Sunday, 10 May 2009

The Final Film

Without further ado, I present the final completed film 'Kakapo'

Overall I'm a little uncertain how I feel about the final film, but I'm generally positive in my opinion. I am proud of myself for not only completing the film, but also doing so well within the deadline. There are few edits that I would like to make, and am seriously considering making them for the degree show. 

I am glad that I stuck to the 2D medium for the film, as I think it gives the piece an appeal that CGI sometimes lacks. I also think it helped me to not be slowed down by technological hurdles. However, that being said, I am now starting to seriously consider making a move over to CGI, now that I feel my animating skills are a lot stronger and after having worked closely with it for my set.

Regardless, I am proud of this film and I feel I worked my hardest to get it completed.

Music

Here is the music that I have chosen for my film, which you will recognise from my animatic
The title of the song is Spring Morning 3 by De Wolfe Music. The music  is royalty free and was obtained from the Media Departments extensive royalty free music library.



I like this piece of music, as it both captures the light heartedness of the vignette, as well as the peril that the character is placed in. I also like how the classical music evokes thoughts of old cartoons from the 1960s/1950s.


Compositing the Film

Now that I have all my animation completed, as well as all my renders for my set, all that remains is to combine the two elements into one.

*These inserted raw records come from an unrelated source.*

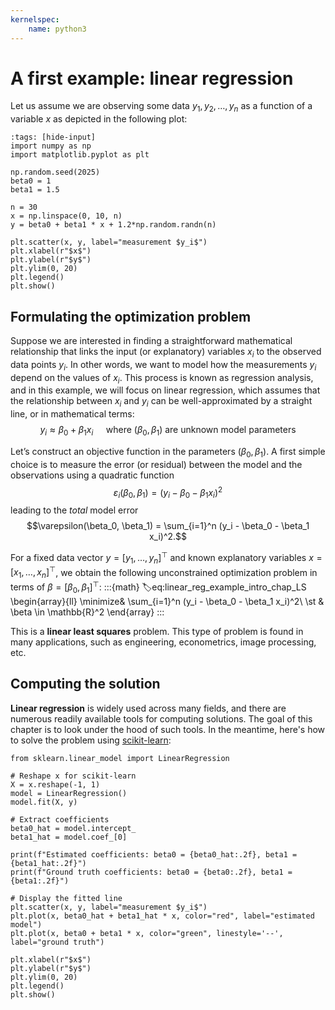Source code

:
 ```yaml
---
kernelspec:
    name: python3
---
```

# A first example: linear regression


Let us assume we are observing some data $y_1, y_2, \ldots, y_n$ as a function of a variable $x$ as depicted in the following plot:

```{code-cell} python
:tags: [hide-input]
import numpy as np
import matplotlib.pyplot as plt

np.random.seed(2025)
beta0 = 1
beta1 = 1.5

n = 30
x = np.linspace(0, 10, n)
y = beta0 + beta1 * x + 1.2*np.random.randn(n)

plt.scatter(x, y, label="measurement $y_i$")
plt.xlabel(r"$x$")
plt.ylabel(r"$y$")
plt.ylim(0, 20)
plt.legend()
plt.show()
```

## Formulating the optimization problem 

Suppose we are interested in finding a straightforward mathematical relationship that links the input (or explanatory) variables $x_i$ to the observed data points $y_i$. In other words, we want to model how the measurements $y_i$ depend on the values of $x_i$. This process is known as regression analysis, and in this example, we will focus on linear regression, which assumes that the relationship between $x_i$ and $y_i$ can be well-approximated by a straight line, or in mathematical terms:
$$y_i \approx \beta_0 + \beta_1 x_i\quad \text{ where }(\beta_0, \beta_1) \text{ are unknown model parameters}$$


Let’s construct an objective function in the parameters $(\beta_0, \beta_1)$. A first simple choice is to measure the error (or residual) between the model and the observations using a quadratic function
$$\varepsilon_i(\beta_0, \beta_1) = (y_i - \beta_0 - \beta_1 x_i)^2$$
leading to the *total* model error
$$\varepsilon(\beta_0, \beta_1) = \sum_{i=1}^n (y_i - \beta_0 - \beta_1 x_i)^2.$$


For a fixed data vector $y = [y_1, \ldots, y_n]^\top$ and known explanatory variables $x = [x_1, \ldots, x_n]^\top$, we obtain the following unconstrained optimization problem in terms of $\beta = [\beta_0, \beta_1]^\top$: 
:::{math}
:label:eq:linear_reg_example_intro_chap_LS
\begin{array}{ll}
\minimize& \sum_{i=1}^n (y_i - \beta_0 - \beta_1 x_i)^2\\
\st & \beta \in \mathbb{R}^2
\end{array}
:::

This is a **linear least squares** problem. This type of problem is found in many applications, such as engineering, econometrics, image processing, etc.  

## Computing the solution

**Linear regression** is widely used across many fields, and there are numerous readily available tools for computing solutions. The goal of this chapter is to look under the hood of such tools. In the meantime, here's how to solve the problem [](#eq:linear_reg_example_intro_chap_LS) using [scikit-learn](https://scikit-learn.org/stable/): 

```{code-cell} python
from sklearn.linear_model import LinearRegression

# Reshape x for scikit-learn
X = x.reshape(-1, 1)
model = LinearRegression()
model.fit(X, y)

# Extract coefficients
beta0_hat = model.intercept_
beta1_hat = model.coef_[0]

print(f"Estimated coefficients: beta0 = {beta0_hat:.2f}, beta1 = {beta1_hat:.2f}")
print(f"Ground truth coefficients: beta0 = {beta0:.2f}, beta1 = {beta1:.2f}")

# Display the fitted line
plt.scatter(x, y, label="measurement $y_i$")
plt.plot(x, beta0_hat + beta1_hat * x, color="red", label="estimated model")
plt.plot(x, beta0 + beta1 * x, color="green", linestyle='--', label="ground truth")

plt.xlabel(r"$x$")
plt.ylabel(r"$y$")
plt.ylim(0, 20)
plt.legend()
plt.show()

```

To do this, I firstly need to place a blue or green background onto the animation, which can be keyed out using the Key lighting tool in After Effects. See below for example.



The reason I need to add a colour to the background, is because the default background colour on ToonBoom is white, and if I use the key lighting tool to remove this in after effects, well it not only removes the white from the background, but also the white from the Kakapo's eyes and the Owl's body. I chose blue for most scenes, but green on scenes with the Pigeon because the blue was a tad too close to its own colour scheme.

Below is the same scene, after the keylighting had been used to remove the background colour.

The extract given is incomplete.